A photomultiplier works by ejecting an electron every time a photon hits, and collecting it after it has been accelerated a great length, to knock out more electrons from more plates, and these are accelerated, and so on, until you get a macroscopic current you can measure. The noise comes from random electrons getting ejected from the plate anyway.
The answer is 1. Doing 2,3,5 increases the signal to noise, and doing 4 does nothing to signal to noise, but probably makes the multiplier stop working. The photomultiplier acts by ejecting electrons when photons hit, and decreasing the temperature will prevent electrons from getting ejected thermally randomly.

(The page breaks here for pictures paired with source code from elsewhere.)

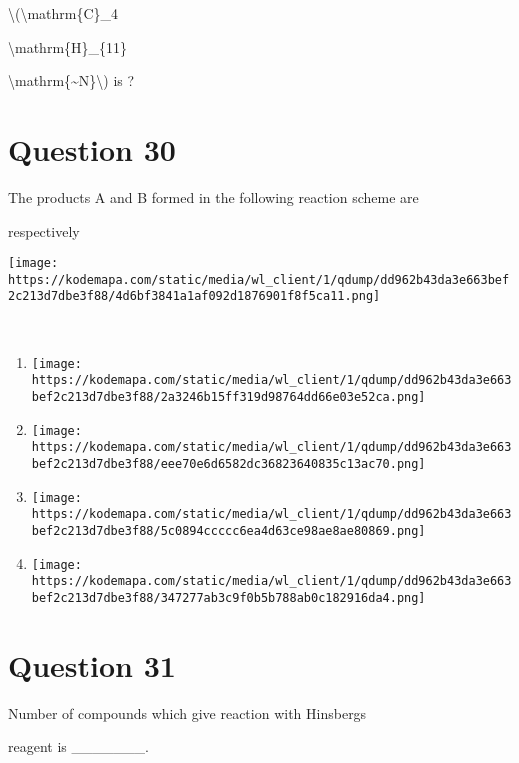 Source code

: \documentclass{article}
\begin{document}
\textbackslash(\textbackslash mathrm\{C\}\_4

\textbackslash mathrm\{H\}\_\{11\}

\textbackslash mathrm\{\textasciitilde N\}\textbackslash) is ?


\begin{enumerate}[label=(\alph*)]
\end{enumerate}
\newpage
\section*{Question 30}
The products A and B formed in the following reaction scheme are

respectively



\texttt{[image: https://kodemapa.com/static/media/wl\_client/1/qdump/dd962b43da3e663bef2c213d7dbe3f88/4d6bf3841a1af092d1876901f8f5ca11.png]}\\



{}\strut \\


\begin{enumerate}[label=(\alph*)]
\item \texttt{[image: https://kodemapa.com/static/media/wl\_client/1/qdump/dd962b43da3e663bef2c213d7dbe3f88/2a3246b15ff319d98764dd66e03e52ca.png]}


\item \texttt{[image: https://kodemapa.com/static/media/wl\_client/1/qdump/dd962b43da3e663bef2c213d7dbe3f88/eee70e6d6582dc36823640835c13ac70.png]}


\item \texttt{[image: https://kodemapa.com/static/media/wl\_client/1/qdump/dd962b43da3e663bef2c213d7dbe3f88/5c0894ccccc6ea4d63ce98ae8ae80869.png]}


\item \texttt{[image: https://kodemapa.com/static/media/wl\_client/1/qdump/dd962b43da3e663bef2c213d7dbe3f88/347277ab3c9f0b5b788ab0c182916da4.png]}


\end{enumerate}
\newpage
\section*{Question 31}
Number of compounds which give reaction with Hinsberg\textquotesingle s

reagent is \_\_\_\_\_\_\_.
\end{document}
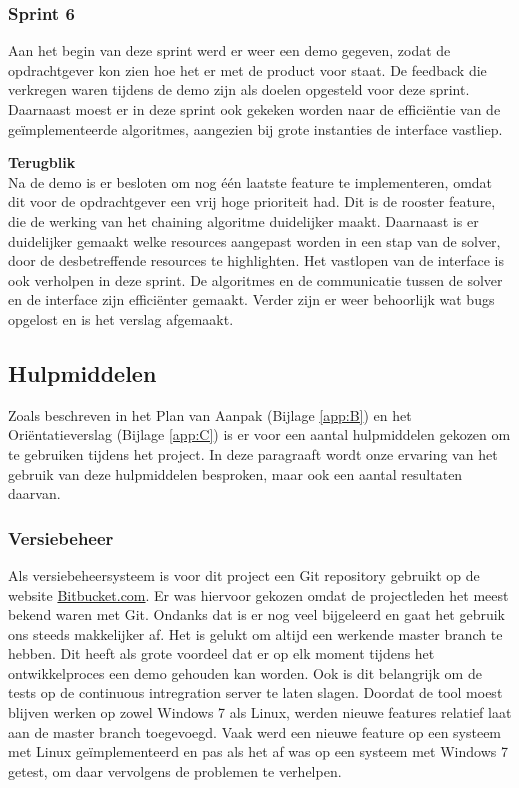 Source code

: \subsubsection{Sprint 6}
Aan het begin van deze sprint werd er weer een demo gegeven, zodat de opdrachtgever kon zien hoe het er met de product voor staat. De feedback die verkregen waren tijdens de demo zijn als doelen opgesteld voor deze sprint. Daarnaast moest er in deze sprint ook gekeken worden naar de effici\"entie van de ge\"implementeerde algoritmes, aangezien bij grote instanties de interface vastliep.

\textbf{Terugblik} \\
Na de demo is er besloten om nog \'e\'en laatste feature te implementeren, omdat dit voor de opdrachtgever een vrij hoge prioriteit had. Dit is de rooster feature, die de werking van het chaining algoritme duidelijker maakt. Daarnaast is er duidelijker gemaakt welke resources aangepast worden in een stap van de solver, door de desbetreffende resources te highlighten. Het vastlopen van de interface is ook verholpen in deze sprint. De algoritmes en de communicatie tussen de solver en de interface zijn effici\"enter gemaakt. Verder zijn er weer behoorlijk wat bugs opgelost en is het verslag afgemaakt. 

\subsection{Hulpmiddelen}
Zoals beschreven in het Plan van Aanpak (Bijlage \ref{app:B}) en het Ori\"entatieverslag (Bijlage \ref{app:C}) is er voor een aantal hulpmiddelen gekozen om te gebruiken tijdens het project. In deze paragraaft wordt onze ervaring van het gebruik van deze hulpmiddelen besproken, maar ook een aantal resultaten daarvan. 

\subsubsection{Versiebeheer}
\label{subsec:versiebeheer}
Als versiebeheersysteem is voor dit project een Git repository gebruikt op de website \href{http://bitbucket.com}{Bitbucket.com}. Er was hiervoor gekozen omdat de projectleden het meest bekend waren met Git. Ondanks dat is er nog veel bijgeleerd en gaat het gebruik ons steeds makkelijker af. Het is gelukt om altijd een werkende master branch te hebben. Dit heeft als grote voordeel dat er op elk moment tijdens het ontwikkelproces een demo gehouden kan worden. Ook is dit belangrijk om de tests op de continuous intregration server te laten slagen. Doordat de tool moest blijven werken op zowel Windows 7 als Linux, werden nieuwe features relatief laat aan de master branch toegevoegd. Vaak werd een nieuwe feature op een systeem met Linux ge\"implementeerd en pas als het af was op een systeem met Windows 7 getest, om daar vervolgens de problemen te verhelpen.

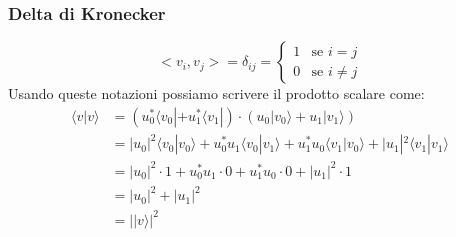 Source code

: \documentclass[12pt, a4paper]{report}
\begin{document}
\subsubsection{Delta di Kronecker}
\begin{equation*}
    <v_{i},v_{j}> = \delta_{ij} = \begin{cases}
        1 & \text{se } i=j \\
        0 & \text{se } i\neq j
    \end{cases}
\end{equation*}
Usando queste notazioni possiamo scrivere il prodotto scalare come:
\begin{equation*}
    \begin{split}
        \langle v|v\rangle & = (u_{0}^{*}\langle v_{0}| + u_{1}^{*}\langle v_{1}|)\cdot (u_{0}|v_{0}\rangle + u_{1}|v_{1}\rangle) \\
        & = |u_{0}|^{2} \langle v_{0}|v_{0}\rangle + u_{0}^{*}u_{1}\langle v_{0}|v_{1}\rangle + u_{1}^{*}u_{0}\langle v_{1}|v_{0}\rangle + |u_{1}|^{2}\langle v_{1}|v_{1}\rangle \\
        & = |u_{0}|^{2}\cdot 1 + u_{0}^{*}u_{1} \cdot 0 + u_{1}^{*}u_{0} \cdot 0 + |u_{1}|^{2} \cdot 1 \\
        & = |u_{0}|^{2} + |u_{1}|^{2} \\
        & = | |v\rangle |^{2}
    \end{split}
\end{equation*}
\end{document}
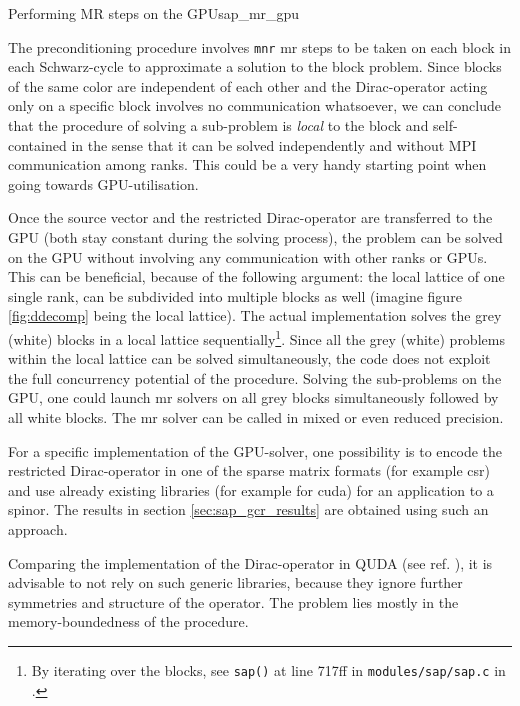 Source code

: \documentclass{article}
\theoremstyle{plain} %
\theoremstyle{convention} %
\theoremstyle{remark} %
\def\code#1{\texttt{#1}}
\numberwithin{equation}{section}
\begin{document}
\begin{proposal}{Performing MR steps on the GPU}{sap_mr_gpu}

The preconditioning procedure involves \code{mnr} \acrshort{mr} steps to be taken on each block in each Schwarz-cycle to approximate a solution to the block problem. Since blocks of the same color are independent of each other and the Dirac-operator acting only on a specific block involves no communication whatsoever, we can conclude that the procedure of solving a sub-problem is \textit{local} to the block and self-contained in the sense that it can be solved independently and without MPI communication among ranks. This could be a very handy starting point when going towards GPU-utilisation.

Once the source vector and the restricted Dirac-operator are transferred to the GPU (both stay constant during the solving process), the problem can be solved on the GPU without involving any communication with other ranks or GPUs. This can be beneficial, because of the following argument: the local lattice of one single rank, can be subdivided into multiple blocks as well (imagine figure \ref{fig:ddecomp} being the local lattice). The actual implementation solves the grey (white) blocks in a local lattice sequentially\footnote{By iterating over the blocks, see \code{sap()} at line \num{717}ff in \code{modules/sap/sap.c} in \cite{openqxd}.}. Since all the grey (white) problems within the local lattice can be solved simultaneously, the code does not exploit the full concurrency potential of the procedure. Solving the sub-problems on the GPU, one could launch \acrshort{mr} solvers on all grey blocks simultaneously followed by all white blocks. The \acrshort{mr} solver can be called in mixed or even reduced precision.

For a specific implementation of the GPU-solver, one possibility is to encode the restricted Dirac-operator in one of the sparse matrix formats (for example \acrshort{csr}) and use already existing libraries (for example \cite{bell2008} for \acrshort{cuda}) for an application to a spinor. The results in section \ref{sec:sap_gcr_results} are obtained using such an approach.

Comparing the implementation of the Dirac-operator in QUDA (see ref. \cite{clark2010}), it is advisable to not rely on such generic libraries, because they ignore further symmetries and structure of the operator. The problem lies mostly in the memory-boundedness of the procedure.

\end{proposal}
\end{document}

Higher voltage will lead to more thermal nucleation, since it will decrease the distance an electron has to go before it is knocked off the plate. Radioactive source is just stupid, you are introducing more noise. A lower "work function" (it's not a function of anything, it's the ionization energy) will mean the electrons have an easier time getting off the metal, so more random electrons ejected.
Option 4 is the only one that requires thinking. It will prevent electrons from reaching the collecting point, but if it doesn't affect the photo-plate it will just change the energy with which the ejected electrons strike, without changing the number of electrons of each type (photon emitted, or thermally emitted). This means it won't affect signal to noise. But it will probably increase signal to noise, because the photomultiplier is already tuned for good signal to noise, so reducing the voltage on the first collection point will perhaps reduce the multiplication to where you won't detect a signal.
Generally these questions are 40 years out of date, and the physics GRE is a joke. I had no idea what a "dynode" is, I guessed from context.